1765 Edition of Robert Barclay’s Apology – Stokes Family Collection

In 1786,  prosperous London merchant David Barclay, one of the founders of Barclays Bank, acquired as a result of a debt the Unity Valley Pen in Jamaica, and, being a Quaker philanthropist, set about liberating the 28 enslaved African heritage people who lived there.

Barclay was the son of Scottish banker and merchant David Barclay of Cheapside and grandson of Robert Barclay an early Quaker theologian and author of the 1678 seminal work “An Apology for the True Christian Divinity.”  Before the American Revolution, Barclay is an active business partner with Benjamin Franklin in Philadelphia in the linen trade business.   Barclay is also a close associate to Abolitionist William Wilberforce and Josiah Wedgwood who designed the seal for the United Kingdom Anti-Slavery Society.

David Barclay
Image Courtesy of Humphrey Barclay

In 1787 Benjamin Franklin is selected President of the “Philadelphia Society for the Relief of Free Negroes Unlawfully Held in Bondage” or more commonly known as the Abolition Society.  The Abolition Society was the first of its kind in America and the group focused not only on abolishing slavery but also in “Negro” education, moral instruction and employment.
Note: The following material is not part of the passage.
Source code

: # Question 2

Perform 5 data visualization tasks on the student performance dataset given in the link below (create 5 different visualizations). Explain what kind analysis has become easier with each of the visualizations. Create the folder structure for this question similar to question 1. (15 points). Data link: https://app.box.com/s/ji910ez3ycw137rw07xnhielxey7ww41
David Barclay becomes a member of the Abolition Society in 1790.  By 1795, Barclay would developed a plan for the enslaved at Unity Valley Pen to provide for a form of reparations – for the personal suffering placed upon enslaved Africans by the owner class of Europe and the Americas.

In accordance with his Quaker convictions Barclay joined American Quakers to developed a plan to not only free the Unity Valley Pen African-Jamaicans, but to remove them to Philadelphia, with his stated aim of:

“Having been a Slave Owner, and much dissatisfied in being so, I determined to try the experiment of liberating my slaves; firmly convinced that the retaining my fellow creatures in bondage was not only irreconcilable with the precepts of Christianity, but subversive of the rights of human nature.”

In 1795 they were freed, with many of them given the name Barclay, and taken to Philadelphia where they were cared for, taught trades and eventually set up in lives of their own. One of them was an eight year old boy called October and renamed Robert Barclay.